About Us
The focus of work in the Dalhousie Department of Bioethics is ethics in and of healthcare practice. This translates into a strong commitment to education of learners in the health professions as well as a series of collaborations with health care organizations that are aimed at (1) enhancing the capacity and confidence of health care providers as they address the ethics questions they encounter in their everyday practice and (2) providing a consistent approach to addressing ethical questions in health care in Nova Scotia.
In the course of doing our work, we realized that there wasn’t a resource available that captured the key insights that we have gained in the course of teaching medical, nursing, and social work students as well as adult learners across the the health professions. This reflects some of our learning and we hope that it also provides opportunities for further discussion and evaluation of ethics consultation approaches and processes.
This resource was developed to support work with learners in the health professions and health care providers already in practice, but the intended audience also includes learners outside of the health professions who are interested in health ethics consultation as well as others who provide ethics consult services.
History
Participants in our ethics consultation education sessions would often ask if they could “watch” a consult being done in order to support their learning.

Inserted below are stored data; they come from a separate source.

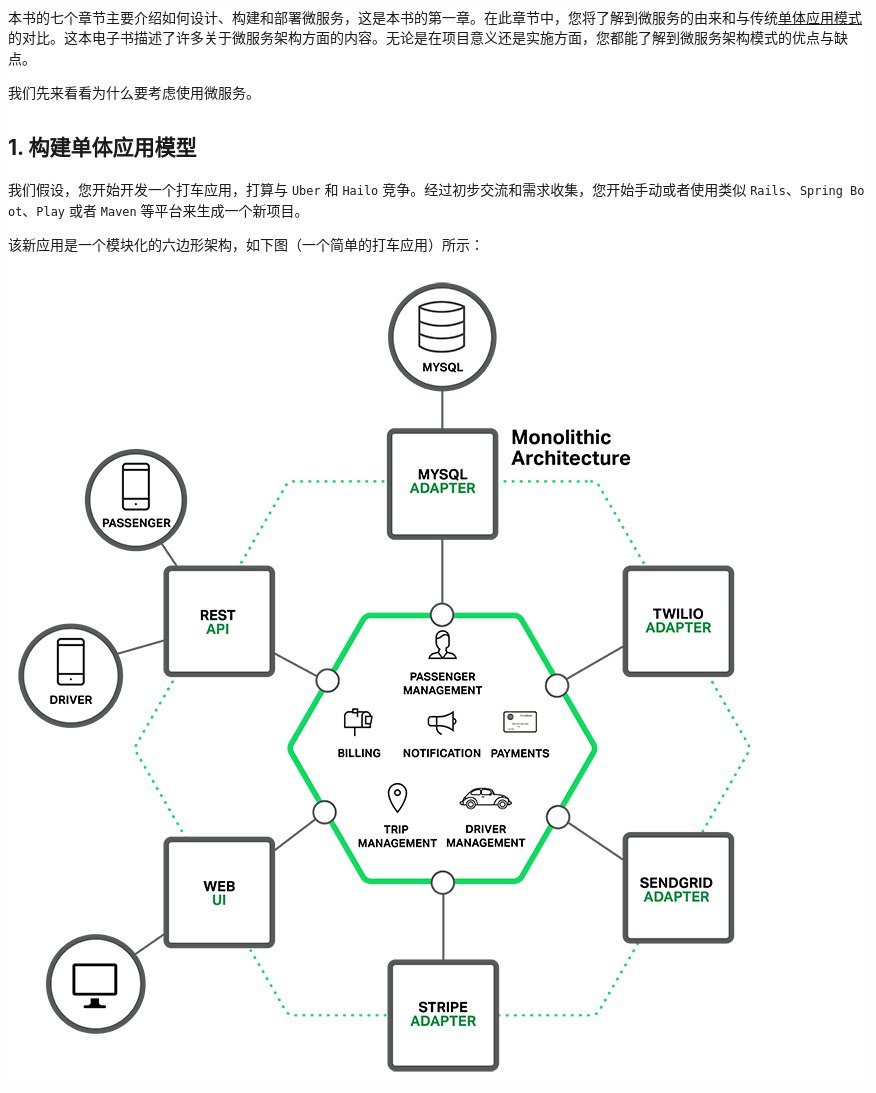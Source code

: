 本书的七个章节主要介绍如何设计、构建和部署微服务，这是本书的第一章。在此章节中，您将了解到微服务的由来和与传统[单体应用模式](http://microservices.io/patterns/monolithic.html)的对比。这本电子书描述了许多关于微服务架构方面的内容。无论是在项目意义还是实施方面，您都能了解到微服务架构模式的优点与缺点。

我们先来看看为什么要考虑使用微服务。

## 1. 构建单体应用模型

我们假设，您开始开发一个打车应用，打算与 `Uber` 和 `Hailo` 竞争。经过初步交流和需求收集，您开始手动或者使用类似 `Rails`、`Spring Boot`、`Play` 或者 `Maven` 等平台来生成一个新项目。

该新应用是一个模块化的六边形架构，如下图（一个简单的打车应用）所示：

![img](assets/89d9bfed11ff35943269b24b23b866b1.png)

Behind this request we sensed a desire for a realistic but low stakes experience of ethics consultation. In our experience, however, we found that participants learned more from experiences such as role playing that were immersive but, importantly, forced them to respond to the situation and make choices, than experiences such as reading through a transcript of a consultation session. Role playing, however, is often resisted and so we set out to create a way to satisfy this need for a realistic, low-stakes consultation experience that nonetheless forced participants to engage more deeply in the process through making choices and experiencing consequences.
This resource was developed in collaboration with students in the Community Outreach Course in the Faculty of Computer Science at Dalhousie University. Several teams of dedicated students worked to translate our vision of a “Choose Your Own Adventure” book about ethics consultation into the resource you see here.
Others have provided feedback at various stages of this project. We very much appreciate the thoughtful comments provided by participants in the Dalhousie Department of Bioethics’ Works in Progress series, an audience at the Canadian Bioethics Society Conference in 2017, and attendees at the New Scholarship in Bioethics Symposium in 2017.